# Other > Site Related Discussion & News >  Is Forum hacked?

## jeffmorris

When I visit this forum and go to click on the back arrow icon to go back to the previous page, I get a dialog box with two buttons that say "Play Now" and "No Thanks".

----------


## Eddie

Anyone else getting this?

----------


## ssayer

Not I (adding words in parenthesis to make the minimum post)

----------


## curious aardvark

nope - probably a browser issue. 
jeff - what browser do you use ?

----------


## printbus

> Anyone else getting this?


I had that appear yesterday, but just once.  IIRC, it appeared when I clicked on the forum button at the top, not using the back-arrow like jeffmorris.  Firefox used as browser here.

----------


## jeffmorris

I'm using Google Chrome.

----------


## Todd-67

I got it at lunch on chrome at work.

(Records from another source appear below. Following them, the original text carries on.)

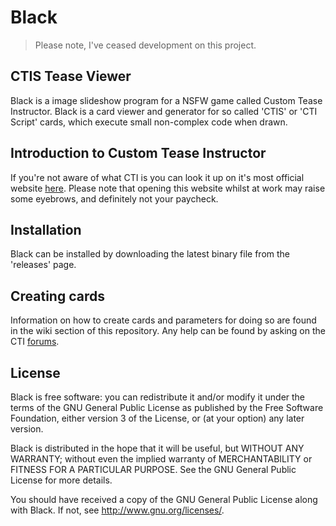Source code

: # Black

> Please note, I've ceased development on this project.

## CTIS Tease Viewer

Black is a image slideshow program for a NSFW game called Custom Tease Instructor. Black is a card viewer and generator for so called 'CTIS' or 'CTI Script' cards, which execute small non-complex code when drawn.

## Introduction to Custom Tease Instructor
If you're not aware of what CTI is you can look it up on it's most official website [here](https://www.cti-community.net). Please note that opening this website whilst at work may raise some eyebrows, and definitely not your paycheck.

## Installation
Black can be installed by downloading the latest binary file from the 'releases' page.

## Creating cards
Information on how to create cards and parameters for doing so are found in the wiki section of this repository. Any help can be found by asking on the CTI [forums](https://www.cti-community.net/forum).

## License
Black is free software: you can redistribute it and/or modify
it under the terms of the GNU General Public License as published by
the Free Software Foundation, either version 3 of the License, or
(at your option) any later version.

Black is distributed in the hope that it will be useful,
but WITHOUT ANY WARRANTY; without even the implied warranty of
MERCHANTABILITY or FITNESS FOR A PARTICULAR PURPOSE.  See the
GNU General Public License for more details.

You should have received a copy of the GNU General Public License
along with Black.  If not, see <http://www.gnu.org/licenses/>.
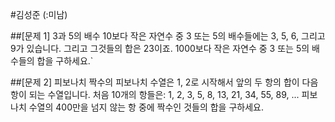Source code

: #김성준 (:미남)

##[문제 1] 3과 5의 배수
    10보다 작은 자연수 중 3 또는 5의 배수들에는 3, 5, 6, 그리고 9가 있습니다. 
    그리고 그것들의 합은 23이죠.
    1000보다 작은 자연수 중 3 또는 5의 배수들의 합을 구하세요.`

##[문제 2] 피보나치 짝수의 
    피보나치 수열은 1, 2로 시작해서 앞의 두 항의 합이 다음 항이 되는 수열입니다. 처음 10개의 항들은:
    1, 2, 3, 5, 8, 13, 21, 34, 55, 89, ...
    피보나치 수열의 400만을 넘지 않는 항 중에 짝수인 것들의 합을 구하세요.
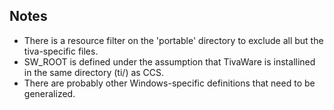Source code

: ## Notes

- There is a resource filter on the 'portable' directory to exclude all but the tiva-specific files.
- SW_ROOT is defined under the assumption that TivaWare is installined in the same directory (ti/) as CCS.
- There are probably other Windows-specific definitions that need to be generalized.
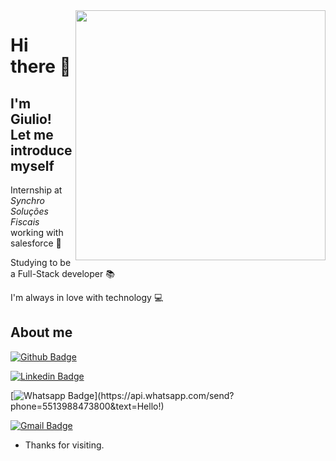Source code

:<img align="right" width="400" height="400" src="https://images.pexels.com/photos/2669220/pexels-photo-2669220.jpeg?cs=srgb&dl=pexels-jonas-ferlin-2669220.jpg&fm=jpg">

# Hi there 👋
## I'm Giulio! Let me introduce myself

Internship at *Synchro Soluções Fiscais* working with salesforce 👔

Studying to be a Full-Stack developer 📚

I'm always in love with technology 💻

## About me 
[![Github Badge](https://img.shields.io/badge/-Github-000?style=flat-square&logo=Github&logoColor=white&link=https://github.com/GiulioBernardi)](https://github.com/GiulioBernardi)

[![Linkedin Badge](https://img.shields.io/badge/-LinkedIn-blue?style=flat-square&logo=Linkedin&logoColor=white&link=https://www.linkedin.com/in/giulio-bernardi-ti/)](https://www.linkedin.com/in/giulio-bernardi-ti/)

[![Whatsapp Badge](https://img.shields.io/badge/-Whatsapp-4CA143?style=flat-square&labelColor=4CA143&logo=whatsapp&logoColor=white&link=https://api.whatsapp.com/send?phone=55u_telefone_5513988473800&text=Hello!)](https://api.whatsapp.com/send?phone=5513988473800&text=Hello!)

[![Gmail Badge](https://img.shields.io/badge/-Gmail-c14438?style=flat-square&logo=Gmail&logoColor=white&link=mailto:giulioccbernardi@gmail.com)](mailto:giulioccbernardi@gmail.com)
 
- Thanks for visiting. 
 




<!--
**GiulioBernardi/GiulioBernardi** is a ✨ _special_ ✨ repository because its `README.md` (this file) appears on your GitHub profile.

Here are some ideas to get you started:

- 🔭 I’m currently working on ...
- 🌱 I’m currently learning ...
- 👯 I’m looking to collaborate on ...
- 🤔 I’m looking for help with ...
- 💬 Ask me about ...
- 📫 How to reach me: ...
- 😄 Pronouns: ...
- ⚡ Fun fact: ...
-->
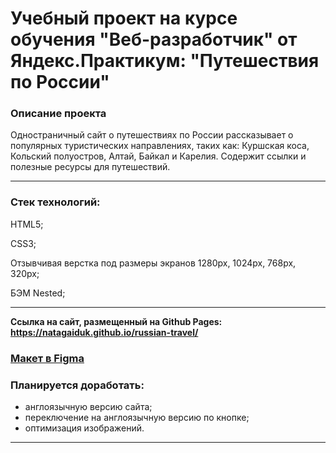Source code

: # Учебный проект на курсе обучения "Веб-разработчик" от Яндекс.Практикум: "Путешествия по России"

### Описание проекта 

Одностраничный сайт о путешествиях по России рассказывает о популярных туристических направлениях, таких как: Куршская коса, Кольский полуостров, Алтай, Байкал и Карелия. Содержит ссылки и полезные ресурсы для путешествий. 

***

### Стек технологий: 

HTML5;

CSS3; 

Отзывчивая верстка под размеры экранов 1280px, 1024px, 768px, 320px;

БЭМ Nested;

***

**Ссылка на сайт, размещенный на Github Pages: https://natagaiduk.github.io/russian-travel/**

### [Макет в Figma](https://www.figma.com/file/5S2WSbEFL6awjVWJ0NWL8Q/Sprint-3_-Russia-_-desktop-%2B-mobile?node-id=28503%3A0)

### Планируется доработать: 
- англоязычную версию сайта; 
- переключение на англоязычную версию по кнопке; 
- оптимизация изображений. 

***
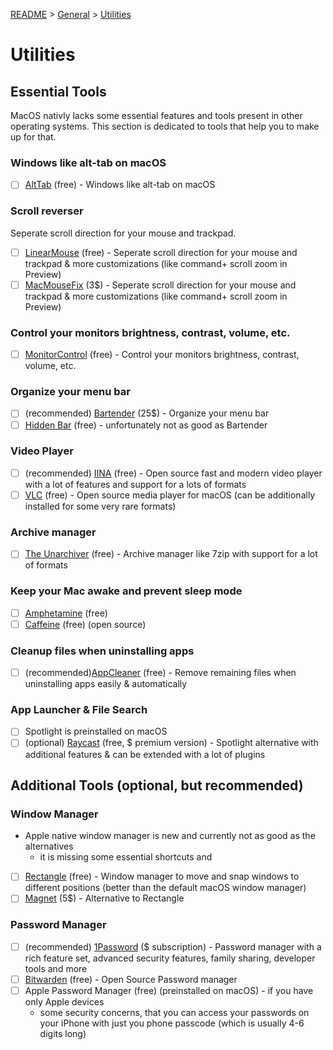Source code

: [README](../../README.md) > [General](general_overview.md) > [Utilities](utilities.md)

# Utilities

## Essential Tools

MacOS nativly lacks some essential features and tools present in other operating systems. This section is dedicated to tools that help you to make up for that.

### Windows like alt-tab on macOS

- [ ] [AltTab](https://alt-tab-macos.netlify.app/) (free) - Windows like alt-tab on macOS

### Scroll reverser

Seperate scroll direction for your mouse and trackpad.

- [ ] [LinearMouse](https://linearmouse.app/) (free) - Seperate scroll direction for your mouse and trackpad & more customizations (like command+ scroll zoom in Preview)
- [ ] [MacMouseFix](https://macmousefix.com/) (3$) - Seperate scroll direction for your mouse and trackpad & more customizations (like command+ scroll zoom in Preview)

### Control your monitors brightness, contrast, volume, etc.

- [ ] [MonitorControl](https://github.com/MonitorControl/MonitorControl) (free) - Control your monitors brightness, contrast, volume, etc.

### Organize your menu bar

- [ ] (recommended) [Bartender](https://www.macbartender.com/) (25$) - Organize your menu bar
- [ ] [Hidden Bar](https://github.com/dwarvesf/hidden) (free) - unfortunately not as good as Bartender

### Video Player

- [ ] (recommended) [IINA](https://iina.io/) (free) - Open source fast and modern video player with a lot of features and support for a lots of formats
- [ ] [VLC](https://www.videolan.org/vlc/) (free) - Open source media player for macOS (can be additionally installed for some very rare formats)

### Archive manager

- [ ] [The Unarchiver](https://theunarchiver.com/) (free) - Archive manager like 7zip with support for a lot of formats

### Keep your Mac awake and prevent sleep mode

- [ ] [Amphetamine](https://apps.apple.com/de/app/amphetamine/id937984704) (free)
- [ ] [Caffeine](https://www.caffeine-app.net/) (free) (open source)

### Cleanup files when uninstalling apps

- [ ] (recommended)[AppCleaner](https://freemacsoft.net/appcleaner/) (free) - Remove remaining files when uninstalling apps easily & automatically

### App Launcher & File Search

- [ ] Spotlight is preinstalled on macOS
- [ ] (optional) [Raycast](https://www.raycast.com/) (free, $ premium version) - Spotlight alternative with additional features & can be extended with a lot of plugins

## Additional Tools (optional, but recommended)

### Window Manager

- Apple native window manager is new and currently not as good as the alternatives
  - it is missing some essential shortcuts and
- [ ] [Rectangle](https://rectangleapp.com/) (free) - Window manager to move and snap windows to different positions (better than the default macOS window manager)
- [ ] [Magnet](https://apps.apple.com/de/app/magnet/id441258766) (5$) - Alternative to Rectangle

### Password Manager

- [ ] (recommended) [1Password](https://1password.com/downloads/mac/) ($ subscription) - Password manager with a rich feature set, advanced security features, family sharing, developer tools and more
- [ ] [Bitwarden](https://bitwarden.com/) (free) - Open Source Password manager
- [ ] Apple Password Manager (free) (preinstalled on macOS) - if you have only Apple devices
  - some security concerns, that you can access your passwords on your iPhone with just you phone passcode (which is usually 4-6 digits long)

I don't get it on mozilla at home. There are a lot of questionable spam posts. I am all for moderation of new sign ups but the staff isn't for it.

----------


## curious aardvark

> There are a lot of questionable spam posts. I am all for moderation of new sign ups but the staff isn't for it.


I read every one, some are just weirdos posting odd things - way i figure it if I deleted every dodgy post or just stuff I disagreed with, we'd lose half the forum :-)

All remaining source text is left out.